ACTIVE IMMUNITY The production of antibodies against a specific disease by the immune system. Active immunity can be acquired in two ways, either by contracting the disease or through vaccination. Active immunity is usually permanent, meaning an individual is protected from the disease for the duration of their lives.
ACUTE A short-term, intense health effect.
ADJUVANT A substance (e.g. aluminum salt) that is added during production to increase the body's immune response to a vaccine.
ADVERSE EVENTS Undesirable experiences occurring after immunization that may or may not be related to the vaccine.
ADVISORY COMMITTEE ON IMMUNIZATION PRACTICES (ACIP A panel of 10 experts who make recommendations on the use of vaccines in the United States. The panel is advised on current issues by representatives from the Centers for Disease Control and Prevention, Food and Drug Administration, National Institutes of Health, American Academy of Pediatrics, American Academy of Family Physicians, American Medical Association and others. The recommendations of the ACIP guide immunization practice at the federal, state and local level.
ALLERGY A condition in which the body has an exaggerated immune response to a substance, e.g. food or drug. Also known as hypersensitivity or an allergic reaction.
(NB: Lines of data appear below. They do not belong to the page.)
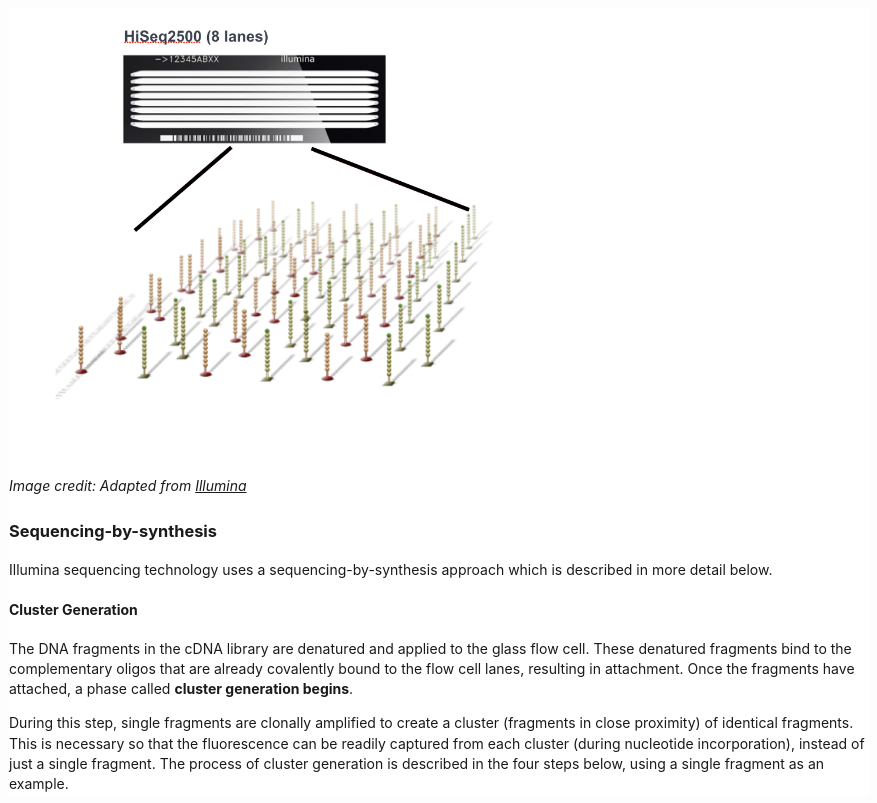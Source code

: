 <img src="../img/flow_cell_oligos.png" width="600">
</p>

 *Image credit: Adapted from [Illumina](www.illumina.com)*
 
### Sequencing-by-synthesis 

Illumina sequencing technology uses a sequencing-by-synthesis approach which is described in more detail below. 

#### Cluster Generation

The DNA fragments in the cDNA library are denatured and applied to the glass flow cell. These denatured fragments bind to the complementary oligos that are already covalently bound to the flow cell lanes, resulting in attachment. Once the fragments have attached, a phase called **cluster generation begins**. 

During this step, single fragments are clonally amplified to create a cluster (fragments in close proximity) of identical fragments. This is necessary so that the fluorescence can be readily captured from each cluster (during nucleotide incorporation), instead of just a single fragment. The process of cluster generation is described in the four steps below, using a single fragment as an example.
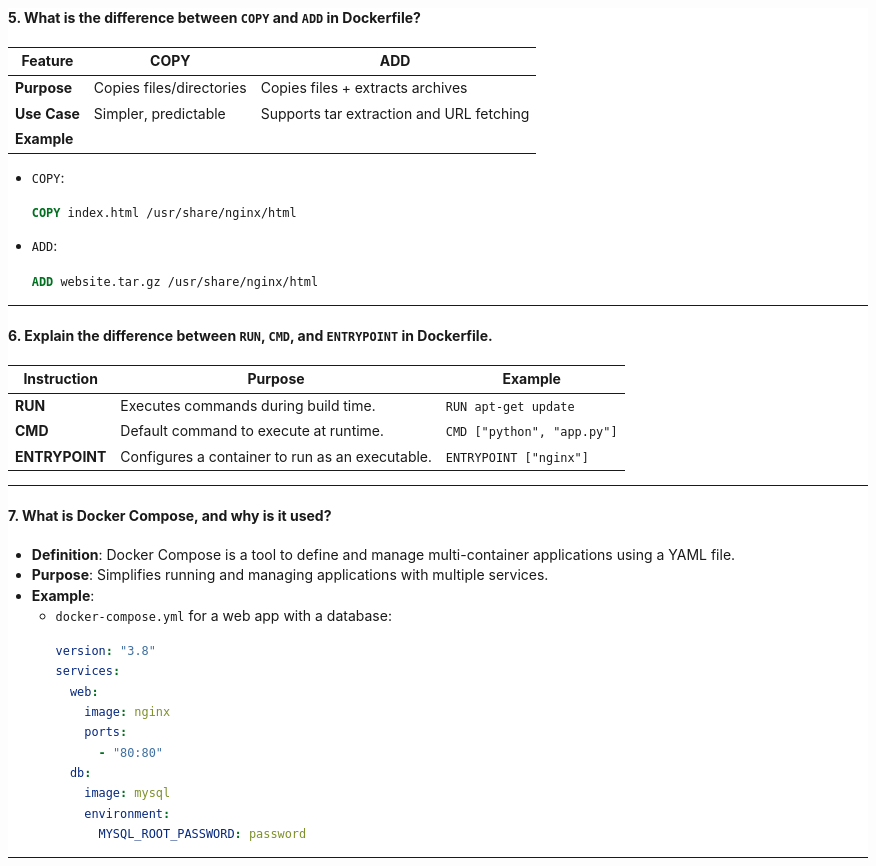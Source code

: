 #### **5. What is the difference between `COPY` and `ADD` in Dockerfile?**
| **Feature**      | **COPY**                       | **ADD**                     |
|-------------------|--------------------------------|-----------------------------|
| **Purpose**       | Copies files/directories      | Copies files + extracts archives |
| **Use Case**      | Simpler, predictable          | Supports tar extraction and URL fetching |
| **Example**       |  
  - `COPY`:  
    ```dockerfile
    COPY index.html /usr/share/nginx/html
    ```  
  - `ADD`:  
    ```dockerfile
    ADD website.tar.gz /usr/share/nginx/html
    ```  

---

#### **6. Explain the difference between `RUN`, `CMD`, and `ENTRYPOINT` in Dockerfile.**
| **Instruction**   | **Purpose**                                   | **Example**               |
|-------------------|-----------------------------------------------|---------------------------|
| **RUN**           | Executes commands during build time.          | `RUN apt-get update`      |
| **CMD**           | Default command to execute at runtime.        | `CMD ["python", "app.py"]` |
| **ENTRYPOINT**    | Configures a container to run as an executable. | `ENTRYPOINT ["nginx"]`    |

---

#### **7. What is Docker Compose, and why is it used?**
- **Definition**: Docker Compose is a tool to define and manage multi-container applications using a YAML file.  
- **Purpose**: Simplifies running and managing applications with multiple services.  
- **Example**:  
  - `docker-compose.yml` for a web app with a database:  
    ```yaml
    version: "3.8"
    services:
      web:
        image: nginx
        ports:
          - "80:80"
      db:
        image: mysql
        environment:
          MYSQL_ROOT_PASSWORD: password
    ```  

---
ANAPHYLAXIS An immediate and severe allergic reaction to a substance, e.g. food or drug. Symptoms of anaphylaxis include breathing difficulties, loss of consciousness, and a drop in blood pressure. This condition can be fatal and requires immediate medical attention.
ANTHRAX An acute infectious disease caused by the spore-forming bacterium Bacillus anthracis. Anthrax most commonly occurs in hoofed mammals and can also infect humans.
ANTIBODY A protein found in the blood that is produced in response to foreign substances, e.g. bacteria or viruses, invading the body. Antibodies protect the body from disease by binding to these organisms and destroying them.
ANTIGEN Foreign substance e.g. bacteria or virus, in the body that is capable of causing disease. The presence of antigens in the body triggers an immune response, usually the production of antibodies and cytotoxic T cells.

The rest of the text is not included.